Thanks to Vincent Granville for sending along his 'Empirical Optimization with Divergent Fixed Point Algorithm – When All Else Fail'
Entitled “Empirical Optimization with Divergent Fixed Point Algorithm – When All Else Fails”, the full version in PDF format is accessible in the “Free Books and Articles” section, here. Also discussed in details with Python code in his book “Synthetic Data”, available here. Context him directly here.
While the technique discussed here is a last resort solution when all else fails, it is actually more powerful than it seems at first glance. First, it also works in standard cases with “nice” functions. However, there are better methods when the function behaves nicely, taking advantage of the differentiability of the function in question, such as the Newton algorithm (itself a fixed-point iteration). It can be generalized to higher dimensions, though I focus on univariate functions here.

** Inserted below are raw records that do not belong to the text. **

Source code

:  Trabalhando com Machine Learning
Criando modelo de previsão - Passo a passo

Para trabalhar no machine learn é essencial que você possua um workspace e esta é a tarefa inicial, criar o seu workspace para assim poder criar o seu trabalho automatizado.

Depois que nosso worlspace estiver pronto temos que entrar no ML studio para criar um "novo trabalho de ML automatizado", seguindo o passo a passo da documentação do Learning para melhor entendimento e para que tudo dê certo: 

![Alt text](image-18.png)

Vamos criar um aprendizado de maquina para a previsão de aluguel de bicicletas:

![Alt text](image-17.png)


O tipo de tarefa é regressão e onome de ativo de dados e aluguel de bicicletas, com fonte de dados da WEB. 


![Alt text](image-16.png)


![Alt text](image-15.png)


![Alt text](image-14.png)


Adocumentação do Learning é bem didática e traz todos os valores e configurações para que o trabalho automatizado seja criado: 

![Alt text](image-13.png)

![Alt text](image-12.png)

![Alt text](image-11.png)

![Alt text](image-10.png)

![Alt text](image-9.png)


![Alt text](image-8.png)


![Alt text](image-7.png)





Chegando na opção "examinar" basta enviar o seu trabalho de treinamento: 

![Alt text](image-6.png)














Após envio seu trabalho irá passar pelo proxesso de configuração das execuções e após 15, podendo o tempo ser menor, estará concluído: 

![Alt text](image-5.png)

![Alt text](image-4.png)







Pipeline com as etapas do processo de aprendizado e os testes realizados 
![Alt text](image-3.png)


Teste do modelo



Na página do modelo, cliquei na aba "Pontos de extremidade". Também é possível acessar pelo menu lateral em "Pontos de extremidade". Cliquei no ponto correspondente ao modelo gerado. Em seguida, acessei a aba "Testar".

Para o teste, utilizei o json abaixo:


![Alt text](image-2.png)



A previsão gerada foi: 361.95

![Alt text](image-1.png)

Perhaps the attractive features are the fact that it is simple and intuitive, and quickly leads to a solution despite the absence of convergence. However, it is an empirical method and may require working with different parameter sets to actually find a solution. Still, it can be turned into a black-box solution by automatically testing different parameter configurations. In that respect, I compare it to the empirical elbow rule to detect the number of clusters in unsupervised clustering problems. I also turned the elbow rule into a fully automated black-box procedure, with full details offered in the same book.
About the author
Vincent Granville is a pioneering data scientist and machine learning expert, co-founder of Data Science Central (acquired by TechTarget in 2020), founder of MLTechniques.com, former VC-funded executive, author and patent owner. Vincent’s past corporate experience includes Visa, Wells Fargo, eBay, NBC, Microsoft, and CNET. Vincent is also a former post-doc at Cambridge University, and the National Institute of Statistical Sciences (NISS).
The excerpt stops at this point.